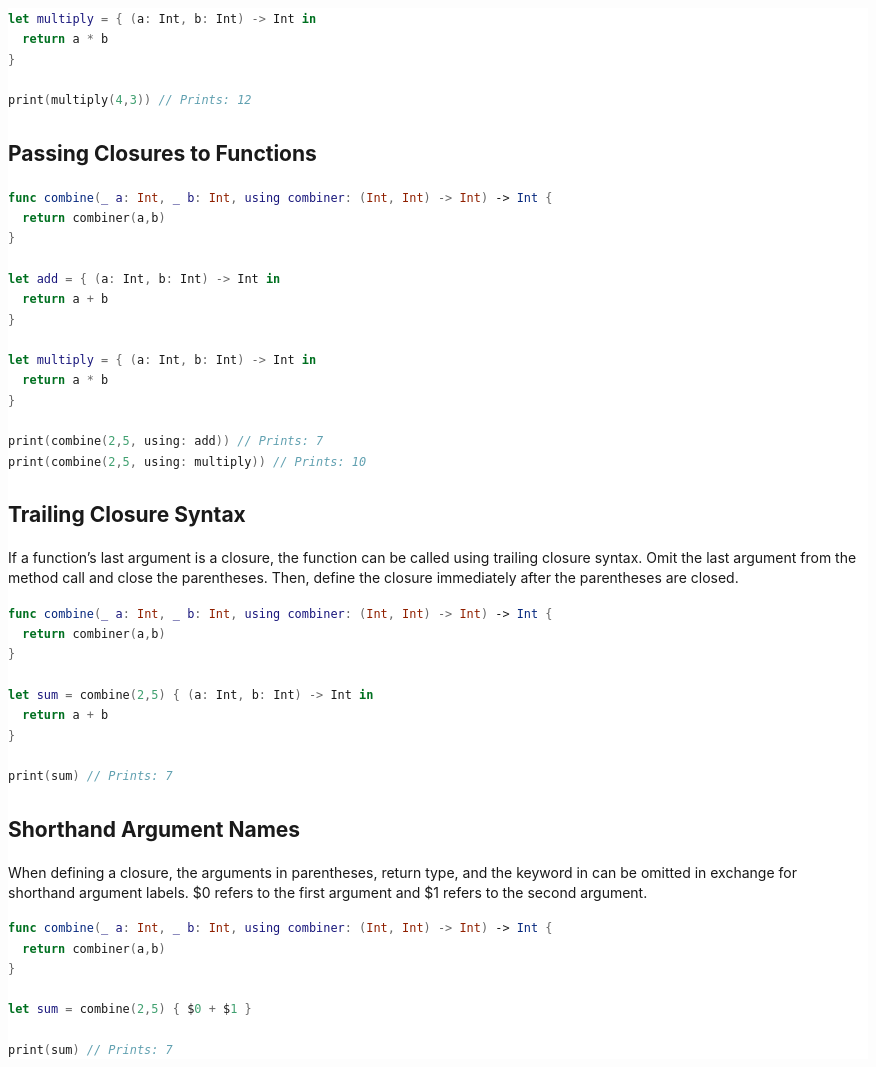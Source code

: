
 ```swift
let multiply = { (a: Int, b: Int) -> Int in
  return a * b
}

print(multiply(4,3)) // Prints: 12
```

## Passing Closures to Functions

```swift
func combine(_ a: Int, _ b: Int, using combiner: (Int, Int) -> Int) -> Int {
  return combiner(a,b)
}

let add = { (a: Int, b: Int) -> Int in
  return a + b
}

let multiply = { (a: Int, b: Int) -> Int in
  return a * b
}

print(combine(2,5, using: add)) // Prints: 7
print(combine(2,5, using: multiply)) // Prints: 10
```

## Trailing Closure Syntax

If a function’s last argument is a closure, the function can be called using trailing closure syntax. Omit the last argument from the method call and close the parentheses. Then, define the closure immediately after the parentheses are closed.

```swift
func combine(_ a: Int, _ b: Int, using combiner: (Int, Int) -> Int) -> Int {
  return combiner(a,b)
}

let sum = combine(2,5) { (a: Int, b: Int) -> Int in
  return a + b
}

print(sum) // Prints: 7
```

## Shorthand Argument Names

When defining a closure, the arguments in parentheses, return type, and the keyword in can be omitted in exchange for shorthand argument labels. $0 refers to the first argument and $1 refers to the second argument.

```swift
func combine(_ a: Int, _ b: Int, using combiner: (Int, Int) -> Int) -> Int {
  return combiner(a,b)
}

let sum = combine(2,5) { $0 + $1 }

print(sum) // Prints: 7
```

○ ○ ○ ○ ○ ○ ○

Wherever a line of the records above contains the string "parentheses", copy that line out.

If a function’s last argument is a closure, the function can be called using trailing closure syntax. Omit the last argument from the method call and close the parentheses. Then, define the closure immediately after the parentheses are closed.
When defining a closure, the arguments in parentheses, return type, and the keyword in can be omitted in exchange for shorthand argument labels. $0 refers to the first argument and $1 refers to the second argument.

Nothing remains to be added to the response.